AK: Alison, there’s a lot of talk in Australia about taking advantage of the growth of Asia and in particular with food and for Australia to become sort of the food bowl of Asia. Every second week there seems to be a conference on that subject. Do you think that’s a fantasy given the sort of things that Bob’s just been talking about? And what does Australia need to do in order to take advantage of that future?
AW: No, I definitely don’t think it’s a fantasy. I think it’s definitely a reality. We already have a substantial export surplus of food of different kinds, whether it’s exporting beef or whether it’s exporting grain. We do export a lot and we’ve got an opportunity to continue to grow our production. In the grain industry, we could I think readily grow the amount of grain that we produce by, say, 50 per cent and that would allow us to maintain our share of global traded grain if we were able to do that by, say, 2050.

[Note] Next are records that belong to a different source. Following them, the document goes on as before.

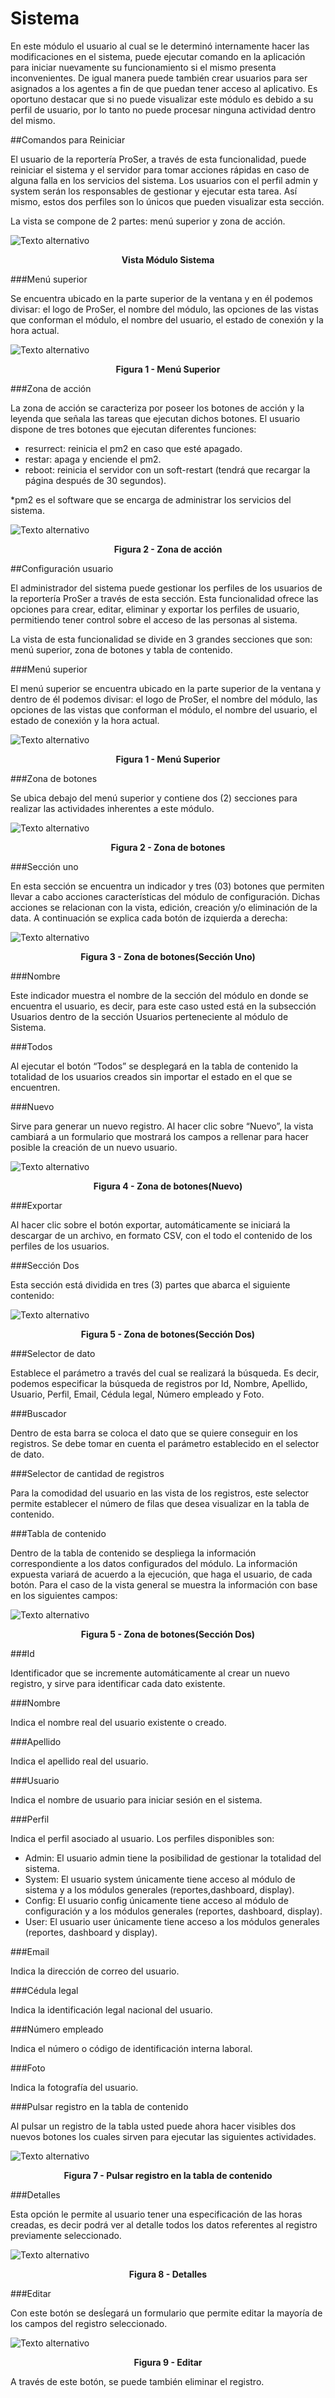 <justify>

# Sistema

En este módulo el usuario al cual se le determinó internamente hacer las modificaciones
en el sistema, puede ejecutar comando en la aplicación para iniciar nuevamente su
funcionamiento si el mismo presenta inconvenientes. De igual manera puede también crear
usuarios para ser asignados a los agentes a fin de que puedan tener acceso al aplicativo.
Es oportuno destacar que si no puede visualizar este módulo es debido a su perfil de
usuario, por lo tanto no puede procesar ninguna actividad dentro del mismo.

##Comandos para Reiniciar

El usuario de la reportería ProSer, a través de esta funcionalidad, puede reiniciar el
sistema y el servidor para tomar acciones rápidas en caso de alguna falla en los servicios del
sistema. Los usuarios con el perfil admin y system serán los responsables de gestionar y
ejecutar esta tarea. Así mismo, estos dos perfiles son lo únicos que pueden visualizar esta
sección.

La vista se compone de 2 partes: menú superior y zona de acción.

![Texto alternativo](/img/06-system/03-system-main/system-main.jpg)

**<center> Vista Módulo Sistema </center>**

###Menú superior

Se encuentra ubicado en la parte superior de la ventana y en él podemos
divisar: el logo de ProSer, el nombre del módulo, las opciones de las vistas que
conforman el módulo, el nombre del usuario, el estado de conexión y la hora
actual.

![Texto alternativo](/img/06-system/01-comands/menu-superior.jpg)

**<center> Figura 1 - Menú Superior </center>**

###Zona de acción

La zona de acción se caracteriza por poseer los botones de acción y la
leyenda que señala las tareas que ejecutan dichos botones. El usuario dispone
de tres botones que ejecutan diferentes funciones:

- resurrect: reinicia el pm2 en caso que esté apagado.
- restar: apaga y enciende el pm2.
- reboot: reinicia el servidor con un soft-restart (tendrá que recargar la página después de 30 segundos).

*pm2 es el software que se encarga de administrar los servicios del
sistema.


![Texto alternativo](/img/06-system/01-comands/zona-accion.jpg)

**<center> Figura 2 - Zona de acción</center>**

##Configuración usuario

El administrador del sistema puede gestionar los perfiles de los usuarios de la reportería
ProSer a través de esta sección. Esta funcionalidad ofrece las opciones para crear, editar,
eliminar y exportar los perfiles de usuario, permitiendo tener control sobre el acceso de las
personas al sistema.

La vista de esta funcionalidad se divide en 3 grandes secciones que son: menú
superior, zona de botones y tabla de contenido.

###Menú superior

El menú superior se encuentra ubicado en la parte superior de la ventana y
dentro de él podemos divisar: el logo de ProSer, el nombre del módulo, las opciones de
las vistas que conforman el módulo, el nombre del usuario, el estado de conexión y la
hora actual.

![Texto alternativo](/img/06-system/02-user/menu-superior.jpg)

**<center> Figura 1 - Menú Superior</center>**

###Zona de botones

Se ubica debajo del menú superior y contiene dos (2) secciones para
realizar las actividades inherentes a este módulo.

![Texto alternativo](/img/06-system/02-user/zona-botones.jpg)

**<center> Figura 2 - Zona de botones</center>**

###Sección uno

En esta sección se encuentra un indicador y tres (03) botones que
permiten llevar a cabo acciones características del módulo de configuración.
Dichas acciones se relacionan con la vista, edición, creación y/o eliminación de
la data. A continuación se explica cada botón de izquierda a derecha:

![Texto alternativo](/img/06-system/02-user/seccion-uno.jpg)

**<center> Figura 3 - Zona de botones(Sección Uno)</center>**

###Nombre

Este indicador muestra el nombre de la sección del
módulo en donde se encuentra el usuario, es decir, para este
caso usted está en la subsección Usuarios dentro de la sección
Usuarios perteneciente al módulo de Sistema.

###Todos

Al ejecutar el botón “Todos” se desplegará en la tabla de
contenido la totalidad de los usuarios creados sin importar el
estado en el que se encuentren.

###Nuevo

Sirve para generar un nuevo registro. Al hacer clic sobre
“Nuevo”, la vista cambiará a un formulario que mostrará los
campos a rellenar para hacer posible la creación de un nuevo
usuario.

![Texto alternativo](/img/06-system/02-user/new.jpg)

**<center> Figura 4 - Zona de botones(Nuevo)</center>**

###Exportar

Al hacer clic sobre el botón exportar, automáticamente se
iniciará la descargar de un archivo, en formato CSV, con el todo el
contenido de los perfiles de los usuarios.

###Sección Dos

Esta sección está dividida en tres (3) partes que abarca el
siguiente contenido:

![Texto alternativo](/img/06-system/02-user/seccion-dos.jpg)

**<center> Figura 5 - Zona de botones(Sección Dos)</center>**


###Selector de dato
 
Establece el parámetro a través del cual se realizará la
búsqueda. Es decir, podemos especificar la búsqueda de
registros por Id, Nombre, Apellido, Usuario, Perfil, Email, Cédula
legal, Número empleado y Foto.

###Buscador

Dentro de esta barra se coloca el dato que se quiere
conseguir en los registros. Se debe tomar en cuenta el parámetro
establecido en el selector de dato.

###Selector de cantidad de registros

Para la comodidad del usuario en las vista de los registros,
este selector permite establecer el número de filas que desea
visualizar en la tabla de contenido.

###Tabla de contenido

Dentro de la tabla de contenido se despliega la información
correspondiente a los datos configurados del módulo. La información expuesta
variará de acuerdo a la ejecución, que haga el usuario, de cada botón. Para el
caso de la vista general se muestra la información con base en los siguientes
campos:

![Texto alternativo](/img/06-system/02-user/tabla-contenido.jpg)

**<center> Figura 5 - Zona de botones(Sección Dos)</center>**

###Id

Identificador que se incremente automáticamente al crear un
nuevo registro, y sirve para identificar cada dato existente.

###Nombre

Indica el nombre real del usuario existente o creado.

###Apellido

Indica el apellido real del usuario.

###Usuario

Indica el nombre de usuario para iniciar sesión en el sistema.

###Perfil

Indica el perfil asociado al usuario. Los 
perfiles disponibles son:

- Admin: El usuario admin tiene la posibilidad de gestionar la totalidad del sistema.
- System: El usuario system únicamente tiene acceso al módulo de sistema y a los módulos generales (reportes,dashboard, display).
- Config: El usuario config únicamente tiene acceso al módulo de configuración y a los módulos generales (reportes, dashboard, display).
- User: El usuario user únicamente tiene acceso a los módulos generales (reportes, dashboard y display).

###Email 

Indica la dirección de correo del usuario.

###Cédula legal

Indica la identificación legal nacional del usuario.

###Número empleado

Indica el número o código de identificación interna laboral.

###Foto

Indica la fotografía del usuario.

###Pulsar registro en la tabla de contenido

Al pulsar un registro de la tabla usted puede ahora hacer visibles dos
nuevos botones los cuales sirven para ejecutar las siguientes actividades.


![Texto alternativo](/img/06-system/02-user/pulsar-registro.jpg)

**<center>Figura 7 - Pulsar registro en la tabla de contenido</center>**

###Detalles

Esta opción le permite al usuario tener una especificación
de las horas creadas, es decir podrá ver al detalle todos los datos
referentes al registro previamente seleccionado.


![Texto alternativo](/img/06-system/02-user/detail.jpg)

**<center>Figura 8 - Detalles</center>**

###Editar

Con este botón se desĺegará un formulario que permite
editar la mayoría de los campos del registro seleccionado.

![Texto alternativo](/img/06-system/02-user/edit.jpg)

**<center>Figura 9 - Editar</center>**

A través de este botón, se puede también eliminar el registro.

</justify>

Now, that’s not just going to come easily, but if you look at the opportunity for best practice transfer between different categories of farming enterprise, there’s a significant uplift in that. So just better skills, better application of the technology of fertiliser to get productivity out of existing land. And then of course there are important opportunities and an important debate to be had about new varieties, whether those are advanced breeding techniques or GMO-bred grain that can also offer substantial improvements in yield. So we’ve got to be willing to have that debate and get over that particular emotional barrier which I think has slowed us down in that area.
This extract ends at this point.